* _What you should do_
Word for word, restate the entries below and exclude every image.

★ ★ ★ ★

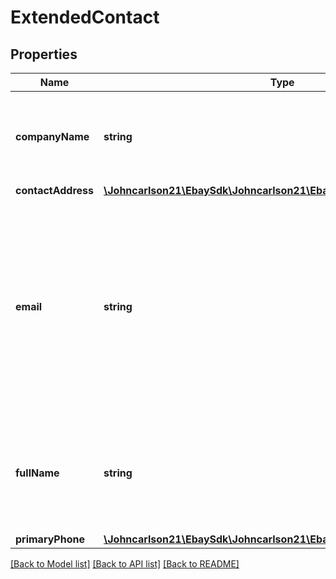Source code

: # ExtendedContact

## Properties
Name | Type | Description | Notes
------------ | ------------- | ------------- | -------------
**companyName** | **string** | The company name associated with the buyer or eBay shipping partner. This field is only returned if defined/applicable to the buyer or eBay shipping partner. | [optional] 
**contactAddress** | [**\Johncarlson21\EbaySdk\Johncarlson21\EbaySdk\Model\Address**](Address.md) |  | [optional] 
**email** | **string** | This field contains the email address of the buyer. This address will be returned for up to 14 days from order creation. If an order is more than 14 days old, no address is returned.&lt;br&gt;&lt;br&gt;&lt;span class&#x3D;\&quot;tablenote\&quot;&gt; &lt;strong&gt;Note:&lt;/strong&gt; If returned, this field contains the email address of the buyer, even for Global Shipping Program shipments.&lt;br&gt;&lt;br&gt;The &lt;b&gt;email&lt;/b&gt; will not be returned for any order that is more than 90 days old.&lt;/span&gt; | [optional] 
**fullName** | **string** | The full name of the buyer or eBay shipping partner.&lt;br&gt;&lt;br&gt;&lt;span class&#x3D;\&quot;tablenote\&quot;&gt;&lt;strong&gt;Note:&lt;/strong&gt; The &lt;b&gt;fullName&lt;/b&gt; will not be returned for any order that is more than 90 days old.&lt;/span&gt; | [optional] 
**primaryPhone** | [**\Johncarlson21\EbaySdk\Johncarlson21\EbaySdk\Model\PhoneNumber**](PhoneNumber.md) |  | [optional] 

[[Back to Model list]](../../README.md#documentation-for-models) [[Back to API list]](../../README.md#documentation-for-api-endpoints) [[Back to README]](../../README.md)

★ ★ ★ ★

* _Result_
Source code

: # ExtendedContact

## Properties
Name | Type | Description | Notes
------------ | ------------- | ------------- | -------------
**companyName** | **string** | The company name associated with the buyer or eBay shipping partner. This field is only returned if defined/applicable to the buyer or eBay shipping partner. | [optional] 
**contactAddress** | [**\Johncarlson21\EbaySdk\Johncarlson21\EbaySdk\Model\Address**](Address.md) |  | [optional] 
**email** | **string** | This field contains the email address of the buyer. This address will be returned for up to 14 days from order creation. If an order is more than 14 days old, no address is returned.&lt;br&gt;&lt;br&gt;&lt;span class&#x3D;\&quot;tablenote\&quot;&gt; &lt;strong&gt;Note:&lt;/strong&gt; If returned, this field contains the email address of the buyer, even for Global Shipping Program shipments.&lt;br&gt;&lt;br&gt;The &lt;b&gt;email&lt;/b&gt; will not be returned for any order that is more than 90 days old.&lt;/span&gt; | [optional] 
**fullName** | **string** | The full name of the buyer or eBay shipping partner.&lt;br&gt;&lt;br&gt;&lt;span class&#x3D;\&quot;tablenote\&quot;&gt;&lt;strong&gt;Note:&lt;/strong&gt; The &lt;b&gt;fullName&lt;/b&gt; will not be returned for any order that is more than 90 days old.&lt;/span&gt; | [optional] 
**primaryPhone** | [**\Johncarlson21\EbaySdk\Johncarlson21\EbaySdk\Model\PhoneNumber**](PhoneNumber.md) |  | [optional] 

[[Back to Model list]](../../README.md#documentation-for-models) [[Back to API list]](../../README.md#documentation-for-api-endpoints) [[Back to README]](../../README.md)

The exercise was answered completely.